In 1696-1698, after the death of his father, Aleksander almost constantly accompanied his mother. Started an affair with Elżbieta Sieniawska. Refused to become politically engaged, and although he acknowledged the rule of Augustus II he probably never swore a formal oath of loyalty to the king. When the beginning of the Northern War created hopes for a crown for Prince Jakub, Aleksander supported his brother.
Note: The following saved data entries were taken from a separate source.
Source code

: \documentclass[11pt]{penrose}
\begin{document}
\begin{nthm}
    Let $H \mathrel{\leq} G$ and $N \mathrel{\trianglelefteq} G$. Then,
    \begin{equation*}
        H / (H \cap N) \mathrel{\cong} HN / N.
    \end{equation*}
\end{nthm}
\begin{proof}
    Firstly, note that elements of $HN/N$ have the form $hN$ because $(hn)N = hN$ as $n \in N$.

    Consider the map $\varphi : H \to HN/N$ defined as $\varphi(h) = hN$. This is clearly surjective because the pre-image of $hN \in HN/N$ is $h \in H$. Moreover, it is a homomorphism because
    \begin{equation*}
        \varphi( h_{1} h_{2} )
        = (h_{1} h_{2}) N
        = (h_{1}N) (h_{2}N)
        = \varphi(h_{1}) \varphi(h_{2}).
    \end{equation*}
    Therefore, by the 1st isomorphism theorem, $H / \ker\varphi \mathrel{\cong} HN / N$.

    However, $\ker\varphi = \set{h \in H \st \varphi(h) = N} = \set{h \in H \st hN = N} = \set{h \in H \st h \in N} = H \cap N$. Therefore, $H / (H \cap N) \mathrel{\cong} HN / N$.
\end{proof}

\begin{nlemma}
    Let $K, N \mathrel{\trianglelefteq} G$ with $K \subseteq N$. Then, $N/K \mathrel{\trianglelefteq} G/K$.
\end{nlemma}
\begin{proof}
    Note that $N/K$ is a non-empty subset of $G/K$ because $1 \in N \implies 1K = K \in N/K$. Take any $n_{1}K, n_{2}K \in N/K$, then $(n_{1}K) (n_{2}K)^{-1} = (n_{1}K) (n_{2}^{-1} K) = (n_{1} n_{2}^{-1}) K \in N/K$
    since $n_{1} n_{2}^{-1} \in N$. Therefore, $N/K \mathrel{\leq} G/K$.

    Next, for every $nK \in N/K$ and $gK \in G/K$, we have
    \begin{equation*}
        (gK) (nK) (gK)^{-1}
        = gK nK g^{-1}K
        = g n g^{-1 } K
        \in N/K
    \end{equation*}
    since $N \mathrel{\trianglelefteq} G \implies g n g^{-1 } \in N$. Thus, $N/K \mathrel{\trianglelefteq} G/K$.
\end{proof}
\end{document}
In February 1704 the princes Jakub and Konstanty were abducted near Wrocław upon the order of Augustus II and imprisoned in Saxony. Aleksander became a pretender to the Polish crown, backed by Charles XII of Sweden and Primate Michał Radziejowski. He protested against this plan, quite possibly fearing the political revenge of his former lover, Sieniawska, and his brothers. After Charles XII set them free in December 1706, Aleksander withdrew from political life and in 1710 moved to Rome together with his mother; the local climate was beneficial for his rheumatism. In time, became involved in cultural life and was known as a poet as well as a lover and patron of the arts. Staged opera spectacles at his private theatre.
At the end of his life, the ailing prince sought solace in prayer. He died in Rome, where he was buried in a Capuchin church.